Dateline: Malta ABROAD is a fine place to be when a big news story breaks. Abroad and Out of Season is an even better bolt-hole: dislocated from everyday cares, experiencing nothing more pressing than killing time over a beer while waiting for the London papers to arrive.
‘Abroad’ is where you can safely own up to being a journalist without: [A] inhabiting in the minds of fellow travellers a social position two rungs below that of a timeshare rep; or [B] possessing the morals of a "consolidate your debts" company; or [C] exhibiting the IQ of a Celebrity Big Brother contestant.
True, there are downsides to being abroad. There is BBC World, international television’s 24-hour rolling news programming, which used to cackle across the ether like a lame dog limping after expats, hauling in its wake the even lamer jokes of Nicholas Parsons and Just A Minute with a bit of Farming Today to the strains of Lilli Bolero.

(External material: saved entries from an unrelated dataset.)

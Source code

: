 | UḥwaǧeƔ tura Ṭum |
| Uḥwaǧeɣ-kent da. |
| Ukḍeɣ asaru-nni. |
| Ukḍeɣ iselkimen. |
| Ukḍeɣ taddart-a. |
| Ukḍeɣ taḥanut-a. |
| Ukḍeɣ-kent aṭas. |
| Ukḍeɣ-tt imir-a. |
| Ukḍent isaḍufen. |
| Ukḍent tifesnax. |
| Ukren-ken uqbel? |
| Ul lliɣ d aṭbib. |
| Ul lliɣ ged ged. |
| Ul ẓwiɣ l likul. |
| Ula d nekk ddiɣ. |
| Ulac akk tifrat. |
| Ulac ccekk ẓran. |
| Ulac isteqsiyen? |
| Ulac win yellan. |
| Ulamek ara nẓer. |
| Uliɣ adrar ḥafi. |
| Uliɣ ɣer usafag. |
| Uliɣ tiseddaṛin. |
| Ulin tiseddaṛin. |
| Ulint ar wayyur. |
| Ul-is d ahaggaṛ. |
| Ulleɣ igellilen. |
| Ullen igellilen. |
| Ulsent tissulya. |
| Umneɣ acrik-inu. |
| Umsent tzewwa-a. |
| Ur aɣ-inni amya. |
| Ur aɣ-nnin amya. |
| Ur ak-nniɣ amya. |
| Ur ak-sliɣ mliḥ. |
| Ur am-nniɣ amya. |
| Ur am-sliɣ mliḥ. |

Now, clad in a revolting revolving orange logo and presented by young men and women with accents far too perfectly cut-glass to be even remotely British, it is simply a succession of reports of riotous assemblies in which flags are burned, buildings gutted, embassies ransacked and tears flow piteously. Usually from somewhere in the Middle East.
It’s as if the BBC’s collective news resources have died and gone to Damascus.
I’m beginning to believe that the Great News Editor in the Sky was correct in predicting that Fleet Street’s last grand circulation battle would take place on the dusty plains of the Sinai, the last knockings officiated over by a vengeful Robert Fisk and assisted by Orla Guerin and Fergal Keane.
Anyway, Abroad is as good a place to be as any when a big news story breaks. And there have been few bigger stories than the outcry that accompanied the decision by a Danish newspaper to liven up its Middle East coverage with a not-very-good artist’s impression of the Prophet (peace be upon Him).
I don’t propose to go into the rights and wrongs of the case here; my editor has problems enough of his own without waking in a sweat at the idea of a blazing, ink-stained rag being stuffed into the letterbox of his Old Bailey eyrie.
But I am both proud and relieved that British journalism was not tempted to repeat a folly that, while harmless to most, would have been mindlessly incendiary to many.
Anyone seriously doubting the ability of an otherwise rational human being to foam at the mouth over a piece of "harmless"
blasphemy need only have witnessed my liberal Catholic motherin- law’s apoplexy at witnessing a trailer for Monty Python’s Life of Brian 20 years ago, a tight-lipped fury repeated whenever the subject is mentioned.
Finally, if I were Guardian editor Alan Rusbridger, I would keep a close eye on the HB pencil that is Steve Bell’s crude missile — don’t dare take a day off, Rusty old boy!